そこに加えて、辰馬の動きがわずかに鈍る。繭はここを勝機とみて一気呵成、長刀を旋回させたと思うや突きの連撃、跳ね上げ、打ち下ろす。辰馬は防戦一方となった。
……これは、厳しいな。さっきアスファルトで打った背中が肘打たれたショックでうずき出した。

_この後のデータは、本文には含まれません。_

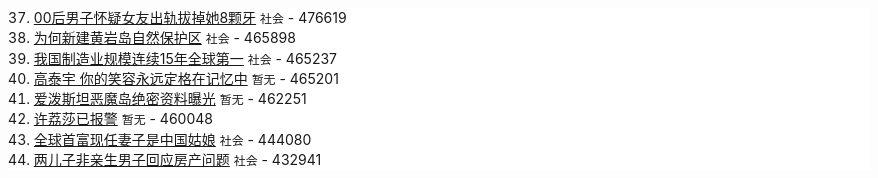 37. [00后男子怀疑女友出轨拔掉她8颗牙](https://m.weibo.cn/search?containerid=100103type%3D1%26t%3D10%26q%3D%2300%E5%90%8E%E7%94%B7%E5%AD%90%E6%80%80%E7%96%91%E5%A5%B3%E5%8F%8B%E5%87%BA%E8%BD%A8%E6%8B%94%E6%8E%89%E5%A5%B98%E9%A2%97%E7%89%99%23&stream_entry_id=31&isnewpage=1&extparam=seat%3D1%26flag%3D1%26cate%3D5001%26lcate%3D5001%26pos%3D33%26stream_entry_id%3D31%26dgr%3D0%26realpos%3D32%26filter_type%3Drealtimehot%26c_type%3D31%26q%3D%252300%25E5%2590%258E%25E7%2594%25B7%25E5%25AD%2590%25E6%2580%2580%25E7%2596%2591%25E5%25A5%25B3%25E5%258F%258B%25E5%2587%25BA%25E8%25BD%25A8%25E6%258B%2594%25E6%258E%2589%25E5%25A5%25B98%25E9%25A2%2597%25E7%2589%2599%2523%26band_rank%3D32%26display_time%3D1757572783%26pre_seqid%3D17575727834430241875123) `社会` - 476619
38. [为何新建黄岩岛自然保护区](https://m.weibo.cn/search?containerid=100103type%3D1%26t%3D10%26q%3D%23%E4%B8%BA%E4%BD%95%E6%96%B0%E5%BB%BA%E9%BB%84%E5%B2%A9%E5%B2%9B%E8%87%AA%E7%84%B6%E4%BF%9D%E6%8A%A4%E5%8C%BA%23&stream_entry_id=31&isnewpage=1&extparam=seat%3D1%26lcate%3D5001%26filter_type%3Drealtimehot%26cate%3D5001%26c_type%3D31%26flag%3D1%26q%3D%2523%25E4%25B8%25BA%25E4%25BD%2595%25E6%2596%25B0%25E5%25BB%25BA%25E9%25BB%2584%25E5%25B2%25A9%25E5%25B2%259B%25E8%2587%25AA%25E7%2584%25B6%25E4%25BF%259D%25E6%258A%25A4%25E5%258C%25BA%2523%26dgr%3D0%26realpos%3D10%26band_rank%3D10%26pos%3D11%26stream_entry_id%3D31%26display_time%3D1757565120%26pre_seqid%3D17575651199389053495) `社会` - 465898
39. [我国制造业规模连续15年全球第一](https://m.weibo.cn/search?containerid=100103type%3D1%26t%3D10%26q%3D%23%E6%88%91%E5%9B%BD%E5%88%B6%E9%80%A0%E4%B8%9A%E8%A7%84%E6%A8%A1%E8%BF%9E%E7%BB%AD15%E5%B9%B4%E5%85%A8%E7%90%83%E7%AC%AC%E4%B8%80%23&stream_entry_id=31&isnewpage=1&extparam=seat%3D1%26q%3D%2523%25E6%2588%2591%25E5%259B%25BD%25E5%2588%25B6%25E9%2580%25A0%25E4%25B8%259A%25E8%25A7%2584%25E6%25A8%25A1%25E8%25BF%259E%25E7%25BB%25AD15%25E5%25B9%25B4%25E5%2585%25A8%25E7%2590%2583%25E7%25AC%25AC%25E4%25B8%2580%2523%26dgr%3D0%26filter_type%3Drealtimehot%26c_type%3D31%26band_rank%3D3%26pos%3D2%26cate%3D5001%26realpos%3D3%26lcate%3D5001%26flag%3D0%26stream_entry_id%3D31%26display_time%3D1757522047%26pre_seqid%3D17575220479410210545146) `社会` - 465237
40. [高泰宇 你的笑容永远定格在记忆中](https://m.weibo.cn/search?containerid=100103type%3D1%26t%3D10%26q%3D%E9%AB%98%E6%B3%B0%E5%AE%87+%E4%BD%A0%E7%9A%84%E7%AC%91%E5%AE%B9%E6%B0%B8%E8%BF%9C%E5%AE%9A%E6%A0%BC%E5%9C%A8%E8%AE%B0%E5%BF%86%E4%B8%AD&stream_entry_id=31&isnewpage=1&extparam=seat%3D1%26flag%3D1%26cate%3D5001%26lcate%3D5001%26stream_entry_id%3D31%26q%3D%25E9%25AB%2598%25E6%25B3%25B0%25E5%25AE%2587%2520%25E4%25BD%25A0%25E7%259A%2584%25E7%25AC%2591%25E5%25AE%25B9%25E6%25B0%25B8%25E8%25BF%259C%25E5%25AE%259A%25E6%25A0%25BC%25E5%259C%25A8%25E8%25AE%25B0%25E5%25BF%2586%25E4%25B8%25AD%26dgr%3D0%26pos%3D9%26filter_type%3Drealtimehot%26band_rank%3D8%26realpos%3D8%26c_type%3D31%26display_time%3D1757575621%26pre_seqid%3D175757562190202565030144) `暂无` - 465201
41. [爱泼斯坦恶魔岛绝密资料曝光](https://m.weibo.cn/search?containerid=100103type%3D1%26t%3D10%26q%3D%E7%88%B1%E6%B3%BC%E6%96%AF%E5%9D%A6%E6%81%B6%E9%AD%94%E5%B2%9B%E7%BB%9D%E5%AF%86%E8%B5%84%E6%96%99%E6%9B%9D%E5%85%89&stream_entry_id=31&isnewpage=1&extparam=seat%3D1%26realpos%3D13%26pos%3D14%26filter_type%3Drealtimehot%26c_type%3D31%26lcate%3D5001%26cate%3D5001%26band_rank%3D13%26flag%3D1%26q%3D%25E7%2588%25B1%25E6%25B3%25BC%25E6%2596%25AF%25E5%259D%25A6%25E6%2581%25B6%25E9%25AD%2594%25E5%25B2%259B%25E7%25BB%259D%25E5%25AF%2586%25E8%25B5%2584%25E6%2596%2599%25E6%259B%259D%25E5%2585%2589%26stream_entry_id%3D31%26dgr%3D0%26display_time%3D1757555950%26pre_seqid%3D17575559500370195987107) `暂无` - 462251
42. [许荔莎已报警](https://m.weibo.cn/search?containerid=100103type%3D1%26t%3D10%26q%3D%23%E8%AE%B8%E8%8D%94%E8%8E%8E%E5%B7%B2%E6%8A%A5%E8%AD%A6%23&stream_entry_id=31&isnewpage=1&extparam=seat%3D1%26filter_type%3Drealtimehot%26c_type%3D31%26cate%3D5001%26pos%3D9%26lcate%3D5001%26stream_entry_id%3D31%26realpos%3D8%26q%3D%2523%25E8%25AE%25B8%25E8%258D%2594%25E8%258E%258E%25E5%25B7%25B2%25E6%258A%25A5%25E8%25AD%25A6%2523%26dgr%3D0%26band_rank%3D8%26flag%3D1%26display_time%3D1757579690%26pre_seqid%3D1757579690537029047551) `暂无` - 460048
43. [全球首富现任妻子是中国姑娘](https://m.weibo.cn/search?containerid=100103type%3D1%26t%3D10%26q%3D%23%E5%85%A8%E7%90%83%E9%A6%96%E5%AF%8C%E7%8E%B0%E4%BB%BB%E5%A6%BB%E5%AD%90%E6%98%AF%E4%B8%AD%E5%9B%BD%E5%A7%91%E5%A8%98%23&stream_entry_id=31&isnewpage=1&extparam=seat%3D1%26realpos%3D11%26pos%3D12%26filter_type%3Drealtimehot%26c_type%3D31%26lcate%3D5001%26cate%3D5001%26band_rank%3D11%26flag%3D2%26q%3D%2523%25E5%2585%25A8%25E7%2590%2583%25E9%25A6%2596%25E5%25AF%258C%25E7%258E%25B0%25E4%25BB%25BB%25E5%25A6%25BB%25E5%25AD%2590%25E6%2598%25AF%25E4%25B8%25AD%25E5%259B%25BD%25E5%25A7%2591%25E5%25A8%2598%2523%26stream_entry_id%3D31%26dgr%3D0%26display_time%3D1757555950%26pre_seqid%3D17575559500370195987107) `社会` - 444080
44. [两儿子非亲生男子回应房产问题](https://m.weibo.cn/search?containerid=100103type%3D1%26t%3D10%26q%3D%23%E4%B8%A4%E5%84%BF%E5%AD%90%E9%9D%9E%E4%BA%B2%E7%94%9F%E7%94%B7%E5%AD%90%E5%9B%9E%E5%BA%94%E6%88%BF%E4%BA%A7%E9%97%AE%E9%A2%98%23&stream_entry_id=31&isnewpage=1&extparam=seat%3D1%26realpos%3D38%26pos%3D39%26filter_type%3Drealtimehot%26c_type%3D31%26lcate%3D5001%26cate%3D5001%26band_rank%3D38%26flag%3D1%26q%3D%2523%25E4%25B8%25A4%25E5%2584%25BF%25E5%25AD%2590%25E9%259D%259E%25E4%25BA%25B2%25E7%2594%259F%25E7%2594%25B7%25E5%25AD%2590%25E5%259B%259E%25E5%25BA%2594%25E6%2588%25BF%25E4%25BA%25A7%25E9%2597%25AE%25E9%25A2%2598%2523%26stream_entry_id%3D31%26dgr%3D0%26display_time%3D1757555950%26pre_seqid%3D17575559500370195987107) `社会` - 432941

辰馬が押されているのはさすがに繭のレベルがいきなり跳ね上がったわけではない。とはいえ確実に上達はしている。でなければ新羅辰馬ともあろうものがここまで押されない。辰馬の中でこのまま負けて繭に自信をつけさせるのも良いか、という気持ちと師匠役として簡単に負けられんという気持ちがせめぎ合い、まあ、いいかと前者が勝った。打ち下ろしを止めそこねて小太刀をはね飛ばされ、その喉元に切っ先を突きつけられる。
「一本、そこまで!」
「や、やった!? どうですか、新羅センパイ!?」
「あー、参った。さすが塚原。いい攻撃だった」
審判、初音の声に繭がなかば信じられない顔で叫び、辰馬は弟子の成長を喜ぶ師の心持ちで答える。手負いとはいえ辰馬から一本取ったのは繭にとって大きな自信になったはず。とはいえまだ上泉新稲に完勝するとはいかないかも知れないから、勝たせるといった辰馬はここで甘い顔ばかりもできないのだが。
「つーてもまあ、やっぱりまだ大ぶりが多いな。振りはもっとコンパクトに。大きな一撃は必ず当てるときだけ」
「はい!」
辰馬のだめ出しに、塚原繭は晴れやかな笑顔で応じた。彼女にとって今日取ったこの一本の意味は、辰馬が思った以上に大きい。